TO DO:
Make a word-for-word copy of the entries below from their first line through the line with "Puede ser algo", and add nothing.

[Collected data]
□ □ □ □ □ □ □

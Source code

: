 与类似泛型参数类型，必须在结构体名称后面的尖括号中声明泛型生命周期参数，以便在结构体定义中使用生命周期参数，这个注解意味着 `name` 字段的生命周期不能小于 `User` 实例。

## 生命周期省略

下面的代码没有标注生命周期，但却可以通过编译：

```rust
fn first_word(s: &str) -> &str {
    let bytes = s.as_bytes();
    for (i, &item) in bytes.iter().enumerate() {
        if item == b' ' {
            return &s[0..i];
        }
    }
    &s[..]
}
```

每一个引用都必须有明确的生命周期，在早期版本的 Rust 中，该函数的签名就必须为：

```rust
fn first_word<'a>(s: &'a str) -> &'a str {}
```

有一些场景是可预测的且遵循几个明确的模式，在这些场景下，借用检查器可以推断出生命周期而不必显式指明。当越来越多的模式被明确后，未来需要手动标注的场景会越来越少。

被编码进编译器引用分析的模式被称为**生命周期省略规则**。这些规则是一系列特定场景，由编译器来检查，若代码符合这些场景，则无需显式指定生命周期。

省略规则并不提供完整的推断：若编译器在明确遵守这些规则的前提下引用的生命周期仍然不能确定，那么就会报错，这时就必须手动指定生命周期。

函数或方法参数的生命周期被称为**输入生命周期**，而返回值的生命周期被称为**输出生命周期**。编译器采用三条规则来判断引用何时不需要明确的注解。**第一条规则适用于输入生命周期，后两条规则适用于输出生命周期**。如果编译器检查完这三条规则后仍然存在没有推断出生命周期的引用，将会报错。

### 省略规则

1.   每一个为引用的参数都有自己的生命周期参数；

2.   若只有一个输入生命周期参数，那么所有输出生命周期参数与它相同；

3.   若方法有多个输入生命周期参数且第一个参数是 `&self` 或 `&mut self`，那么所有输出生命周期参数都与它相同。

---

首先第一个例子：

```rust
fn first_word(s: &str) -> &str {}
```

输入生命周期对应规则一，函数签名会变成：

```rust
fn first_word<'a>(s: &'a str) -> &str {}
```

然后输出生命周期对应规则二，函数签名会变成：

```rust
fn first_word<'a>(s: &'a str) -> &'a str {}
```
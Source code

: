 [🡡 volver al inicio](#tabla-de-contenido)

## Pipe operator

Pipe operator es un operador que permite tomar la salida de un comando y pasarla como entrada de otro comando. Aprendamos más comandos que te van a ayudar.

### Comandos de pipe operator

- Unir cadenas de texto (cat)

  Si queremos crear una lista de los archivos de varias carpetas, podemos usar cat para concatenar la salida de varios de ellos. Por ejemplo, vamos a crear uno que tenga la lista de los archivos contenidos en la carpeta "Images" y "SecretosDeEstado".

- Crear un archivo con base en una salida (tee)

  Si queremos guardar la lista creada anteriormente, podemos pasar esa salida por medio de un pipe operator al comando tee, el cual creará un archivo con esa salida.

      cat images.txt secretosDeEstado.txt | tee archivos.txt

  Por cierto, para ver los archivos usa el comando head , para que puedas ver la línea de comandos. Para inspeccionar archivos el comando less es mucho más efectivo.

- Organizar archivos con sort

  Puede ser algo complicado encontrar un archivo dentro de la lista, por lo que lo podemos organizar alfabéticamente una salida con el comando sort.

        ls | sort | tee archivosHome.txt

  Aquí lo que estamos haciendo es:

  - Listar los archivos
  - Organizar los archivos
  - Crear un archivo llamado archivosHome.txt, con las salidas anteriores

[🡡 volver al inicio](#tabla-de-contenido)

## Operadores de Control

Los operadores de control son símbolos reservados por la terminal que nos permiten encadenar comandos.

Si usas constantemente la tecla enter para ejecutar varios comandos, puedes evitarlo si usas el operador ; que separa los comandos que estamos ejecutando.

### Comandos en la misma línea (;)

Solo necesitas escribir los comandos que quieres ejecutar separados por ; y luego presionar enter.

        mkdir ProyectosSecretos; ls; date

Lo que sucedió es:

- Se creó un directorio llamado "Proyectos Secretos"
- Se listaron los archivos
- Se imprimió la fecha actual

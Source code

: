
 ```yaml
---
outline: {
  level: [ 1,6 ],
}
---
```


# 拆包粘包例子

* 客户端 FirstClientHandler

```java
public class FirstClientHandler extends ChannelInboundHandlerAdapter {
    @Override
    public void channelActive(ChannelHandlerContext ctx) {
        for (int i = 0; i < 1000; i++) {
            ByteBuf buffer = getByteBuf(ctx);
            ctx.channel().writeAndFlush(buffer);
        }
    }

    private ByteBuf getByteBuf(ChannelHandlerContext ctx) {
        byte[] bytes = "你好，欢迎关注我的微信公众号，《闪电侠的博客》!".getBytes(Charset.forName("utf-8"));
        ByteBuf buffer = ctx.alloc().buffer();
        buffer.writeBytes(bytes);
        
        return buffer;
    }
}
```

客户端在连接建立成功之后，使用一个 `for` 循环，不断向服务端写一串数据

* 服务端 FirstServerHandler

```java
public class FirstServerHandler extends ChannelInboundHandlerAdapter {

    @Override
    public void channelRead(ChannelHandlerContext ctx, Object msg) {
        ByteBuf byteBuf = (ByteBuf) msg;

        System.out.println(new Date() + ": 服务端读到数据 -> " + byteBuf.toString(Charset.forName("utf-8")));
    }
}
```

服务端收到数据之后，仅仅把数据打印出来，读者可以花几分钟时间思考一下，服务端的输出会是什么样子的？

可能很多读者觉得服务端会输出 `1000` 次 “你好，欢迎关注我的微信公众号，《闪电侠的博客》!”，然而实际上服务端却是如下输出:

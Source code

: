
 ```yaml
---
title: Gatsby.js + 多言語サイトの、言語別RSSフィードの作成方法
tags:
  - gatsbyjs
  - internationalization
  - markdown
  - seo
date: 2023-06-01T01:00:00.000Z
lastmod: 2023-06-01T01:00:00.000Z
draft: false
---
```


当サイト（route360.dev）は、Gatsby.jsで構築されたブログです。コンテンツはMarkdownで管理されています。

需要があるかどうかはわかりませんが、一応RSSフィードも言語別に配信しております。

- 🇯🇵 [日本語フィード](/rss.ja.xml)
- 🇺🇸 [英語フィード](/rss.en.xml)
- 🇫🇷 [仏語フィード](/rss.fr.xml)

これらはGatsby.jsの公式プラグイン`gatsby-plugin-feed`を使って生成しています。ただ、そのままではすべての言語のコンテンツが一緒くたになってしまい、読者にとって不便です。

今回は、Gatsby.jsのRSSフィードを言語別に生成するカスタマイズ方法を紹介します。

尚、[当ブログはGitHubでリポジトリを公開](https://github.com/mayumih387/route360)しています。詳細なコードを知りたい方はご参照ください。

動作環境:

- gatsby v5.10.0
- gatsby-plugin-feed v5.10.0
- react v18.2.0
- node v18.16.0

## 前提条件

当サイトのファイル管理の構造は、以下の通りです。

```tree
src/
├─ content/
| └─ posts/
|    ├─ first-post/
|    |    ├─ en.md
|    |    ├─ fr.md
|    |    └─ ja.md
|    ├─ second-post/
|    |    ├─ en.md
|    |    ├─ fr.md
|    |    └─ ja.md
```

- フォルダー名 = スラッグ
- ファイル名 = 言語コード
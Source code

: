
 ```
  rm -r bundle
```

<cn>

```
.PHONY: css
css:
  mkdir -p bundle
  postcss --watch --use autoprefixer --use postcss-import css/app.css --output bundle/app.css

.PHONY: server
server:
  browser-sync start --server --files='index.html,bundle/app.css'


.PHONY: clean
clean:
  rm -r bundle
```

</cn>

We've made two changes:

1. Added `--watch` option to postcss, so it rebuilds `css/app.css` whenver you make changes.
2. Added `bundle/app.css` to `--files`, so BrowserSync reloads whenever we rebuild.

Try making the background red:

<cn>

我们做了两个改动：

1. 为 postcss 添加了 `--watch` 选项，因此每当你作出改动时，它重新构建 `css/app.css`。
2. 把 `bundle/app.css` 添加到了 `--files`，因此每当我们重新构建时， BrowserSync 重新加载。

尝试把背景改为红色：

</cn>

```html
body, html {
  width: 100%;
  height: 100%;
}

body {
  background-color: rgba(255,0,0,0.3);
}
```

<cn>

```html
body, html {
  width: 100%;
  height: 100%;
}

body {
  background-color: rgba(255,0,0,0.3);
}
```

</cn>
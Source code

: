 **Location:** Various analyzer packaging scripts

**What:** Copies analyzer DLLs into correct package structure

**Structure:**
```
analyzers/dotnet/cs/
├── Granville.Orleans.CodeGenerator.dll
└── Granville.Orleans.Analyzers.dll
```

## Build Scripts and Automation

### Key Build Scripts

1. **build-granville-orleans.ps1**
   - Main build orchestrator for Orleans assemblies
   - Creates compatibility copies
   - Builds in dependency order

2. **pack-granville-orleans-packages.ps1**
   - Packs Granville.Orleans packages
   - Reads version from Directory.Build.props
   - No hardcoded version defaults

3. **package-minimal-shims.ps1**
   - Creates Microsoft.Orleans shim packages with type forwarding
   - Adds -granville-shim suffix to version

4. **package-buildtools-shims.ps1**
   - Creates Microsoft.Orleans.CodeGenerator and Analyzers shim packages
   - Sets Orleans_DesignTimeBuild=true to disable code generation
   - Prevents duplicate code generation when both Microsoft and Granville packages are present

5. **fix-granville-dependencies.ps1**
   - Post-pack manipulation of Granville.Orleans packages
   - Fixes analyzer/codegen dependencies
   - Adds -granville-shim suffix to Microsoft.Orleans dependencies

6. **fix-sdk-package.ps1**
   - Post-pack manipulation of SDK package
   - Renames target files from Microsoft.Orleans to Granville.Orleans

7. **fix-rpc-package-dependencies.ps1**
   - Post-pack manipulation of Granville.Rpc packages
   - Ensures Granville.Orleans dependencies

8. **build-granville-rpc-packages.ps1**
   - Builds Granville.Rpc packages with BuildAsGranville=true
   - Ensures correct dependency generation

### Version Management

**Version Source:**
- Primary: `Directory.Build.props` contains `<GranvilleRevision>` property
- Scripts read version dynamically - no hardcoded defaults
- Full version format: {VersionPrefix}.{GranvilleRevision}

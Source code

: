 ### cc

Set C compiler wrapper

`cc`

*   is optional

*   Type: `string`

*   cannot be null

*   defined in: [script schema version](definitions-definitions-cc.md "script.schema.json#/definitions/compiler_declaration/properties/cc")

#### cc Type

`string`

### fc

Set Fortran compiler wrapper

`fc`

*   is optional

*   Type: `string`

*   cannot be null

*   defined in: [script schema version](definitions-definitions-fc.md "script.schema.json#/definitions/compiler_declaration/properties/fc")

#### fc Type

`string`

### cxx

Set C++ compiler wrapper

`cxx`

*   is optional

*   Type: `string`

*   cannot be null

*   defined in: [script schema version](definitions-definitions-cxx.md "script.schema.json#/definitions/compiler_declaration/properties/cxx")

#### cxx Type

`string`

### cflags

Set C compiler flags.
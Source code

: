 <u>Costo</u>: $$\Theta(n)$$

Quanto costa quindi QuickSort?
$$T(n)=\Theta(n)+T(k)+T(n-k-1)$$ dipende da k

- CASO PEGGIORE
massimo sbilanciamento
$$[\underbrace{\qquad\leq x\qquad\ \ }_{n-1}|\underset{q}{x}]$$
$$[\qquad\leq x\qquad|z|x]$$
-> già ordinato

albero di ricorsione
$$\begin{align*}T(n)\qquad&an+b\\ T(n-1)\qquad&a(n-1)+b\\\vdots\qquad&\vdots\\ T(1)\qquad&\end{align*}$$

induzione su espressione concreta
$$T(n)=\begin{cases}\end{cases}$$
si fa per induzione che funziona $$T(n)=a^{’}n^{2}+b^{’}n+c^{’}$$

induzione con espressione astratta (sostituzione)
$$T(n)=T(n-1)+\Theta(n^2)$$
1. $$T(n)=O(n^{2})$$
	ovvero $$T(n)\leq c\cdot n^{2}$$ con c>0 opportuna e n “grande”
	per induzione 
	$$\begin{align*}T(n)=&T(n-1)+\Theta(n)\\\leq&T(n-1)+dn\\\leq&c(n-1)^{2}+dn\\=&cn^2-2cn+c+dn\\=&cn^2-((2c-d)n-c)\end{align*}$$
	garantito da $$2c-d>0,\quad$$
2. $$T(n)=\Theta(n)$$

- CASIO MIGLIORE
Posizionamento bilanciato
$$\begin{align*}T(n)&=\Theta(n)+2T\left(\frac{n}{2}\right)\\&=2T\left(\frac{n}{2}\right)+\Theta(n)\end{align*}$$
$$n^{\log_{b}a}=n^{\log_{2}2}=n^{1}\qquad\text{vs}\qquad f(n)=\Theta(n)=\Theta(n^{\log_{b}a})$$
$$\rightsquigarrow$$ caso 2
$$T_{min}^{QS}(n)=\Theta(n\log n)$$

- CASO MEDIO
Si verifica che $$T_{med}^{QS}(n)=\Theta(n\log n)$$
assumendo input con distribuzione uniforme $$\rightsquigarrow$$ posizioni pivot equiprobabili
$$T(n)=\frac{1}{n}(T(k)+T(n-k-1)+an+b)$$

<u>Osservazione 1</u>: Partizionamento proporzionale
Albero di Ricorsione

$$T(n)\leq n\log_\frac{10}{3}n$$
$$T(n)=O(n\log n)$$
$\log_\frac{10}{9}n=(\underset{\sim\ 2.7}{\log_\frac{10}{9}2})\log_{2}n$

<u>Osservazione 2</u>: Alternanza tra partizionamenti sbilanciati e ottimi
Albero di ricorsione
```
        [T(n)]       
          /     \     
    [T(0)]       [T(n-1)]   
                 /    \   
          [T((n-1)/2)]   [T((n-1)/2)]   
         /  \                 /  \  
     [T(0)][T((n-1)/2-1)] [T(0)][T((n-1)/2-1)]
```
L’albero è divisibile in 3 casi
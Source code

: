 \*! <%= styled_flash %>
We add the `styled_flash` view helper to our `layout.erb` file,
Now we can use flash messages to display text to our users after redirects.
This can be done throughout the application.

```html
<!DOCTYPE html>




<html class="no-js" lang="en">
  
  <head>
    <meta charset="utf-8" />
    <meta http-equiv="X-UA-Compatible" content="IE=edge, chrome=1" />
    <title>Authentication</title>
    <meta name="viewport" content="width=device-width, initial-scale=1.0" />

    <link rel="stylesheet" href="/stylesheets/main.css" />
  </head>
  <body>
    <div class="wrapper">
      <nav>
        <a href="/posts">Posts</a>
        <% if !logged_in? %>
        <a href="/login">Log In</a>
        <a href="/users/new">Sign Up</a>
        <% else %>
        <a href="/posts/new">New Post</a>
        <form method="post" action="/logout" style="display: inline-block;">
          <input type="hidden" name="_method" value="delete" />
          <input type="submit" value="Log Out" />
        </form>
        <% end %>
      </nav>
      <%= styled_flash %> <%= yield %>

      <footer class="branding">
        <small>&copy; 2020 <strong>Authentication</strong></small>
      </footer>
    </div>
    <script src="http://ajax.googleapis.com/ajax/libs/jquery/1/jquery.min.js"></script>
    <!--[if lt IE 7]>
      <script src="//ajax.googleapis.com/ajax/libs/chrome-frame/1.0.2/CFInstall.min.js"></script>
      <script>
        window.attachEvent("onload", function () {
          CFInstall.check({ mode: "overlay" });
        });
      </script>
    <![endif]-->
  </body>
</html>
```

□ □ □ □ □ □ □

OUTPUT FOR THIS TASK:
Source code

: 与类似泛型参数类型，必须在结构体名称后面的尖括号中声明泛型生命周期参数，以便在结构体定义中使用生命周期参数，这个注解意味着 `name` 字段的生命周期不能小于 `User` 实例。

## 生命周期省略

下面的代码没有标注生命周期，但却可以通过编译：

```rust
fn first_word(s: &str) -> &str {
    let bytes = s.as_bytes();
    for (i, &item) in bytes.iter().enumerate() {
        if item == b' ' {
            return &s[0..i];
        }
    }
    &s[..]
}
```

每一个引用都必须有明确的生命周期，在早期版本的 Rust 中，该函数的签名就必须为：

```rust
fn first_word<'a>(s: &'a str) -> &'a str {}
```

有一些场景是可预测的且遵循几个明确的模式，在这些场景下，借用检查器可以推断出生命周期而不必显式指明。当越来越多的模式被明确后，未来需要手动标注的场景会越来越少。

被编码进编译器引用分析的模式被称为**生命周期省略规则**。这些规则是一系列特定场景，由编译器来检查，若代码符合这些场景，则无需显式指定生命周期。

省略规则并不提供完整的推断：若编译器在明确遵守这些规则的前提下引用的生命周期仍然不能确定，那么就会报错，这时就必须手动指定生命周期。

函数或方法参数的生命周期被称为**输入生命周期**，而返回值的生命周期被称为**输出生命周期**。编译器采用三条规则来判断引用何时不需要明确的注解。**第一条规则适用于输入生命周期，后两条规则适用于输出生命周期**。如果编译器检查完这三条规则后仍然存在没有推断出生命周期的引用，将会报错。

### 省略规则

1.   每一个为引用的参数都有自己的生命周期参数；

2.   若只有一个输入生命周期参数，那么所有输出生命周期参数与它相同；

3.   若方法有多个输入生命周期参数且第一个参数是 `&self` 或 `&mut self`，那么所有输出生命周期参数都与它相同。

---

首先第一个例子：

```rust
fn first_word(s: &str) -> &str {}
```

输入生命周期对应规则一，函数签名会变成：

```rust
fn first_word<'a>(s: &'a str) -> &str {}
```

然后输出生命周期对应规则二，函数签名会变成：

```rust
fn first_word<'a>(s: &'a str) -> &'a str {}
```
Source code

: [🡡 volver al inicio](#tabla-de-contenido)

## Pipe operator

Pipe operator es un operador que permite tomar la salida de un comando y pasarla como entrada de otro comando. Aprendamos más comandos que te van a ayudar.

### Comandos de pipe operator

- Unir cadenas de texto (cat)

  Si queremos crear una lista de los archivos de varias carpetas, podemos usar cat para concatenar la salida de varios de ellos. Por ejemplo, vamos a crear uno que tenga la lista de los archivos contenidos en la carpeta "Images" y "SecretosDeEstado".

- Crear un archivo con base en una salida (tee)

  Si queremos guardar la lista creada anteriormente, podemos pasar esa salida por medio de un pipe operator al comando tee, el cual creará un archivo con esa salida.

      cat images.txt secretosDeEstado.txt | tee archivos.txt

  Por cierto, para ver los archivos usa el comando head , para que puedas ver la línea de comandos. Para inspeccionar archivos el comando less es mucho más efectivo.

- Organizar archivos con sort

  Puede ser algo complicado encontrar un archivo dentro de la lista, por lo que lo podemos organizar alfabéticamente una salida con el comando sort.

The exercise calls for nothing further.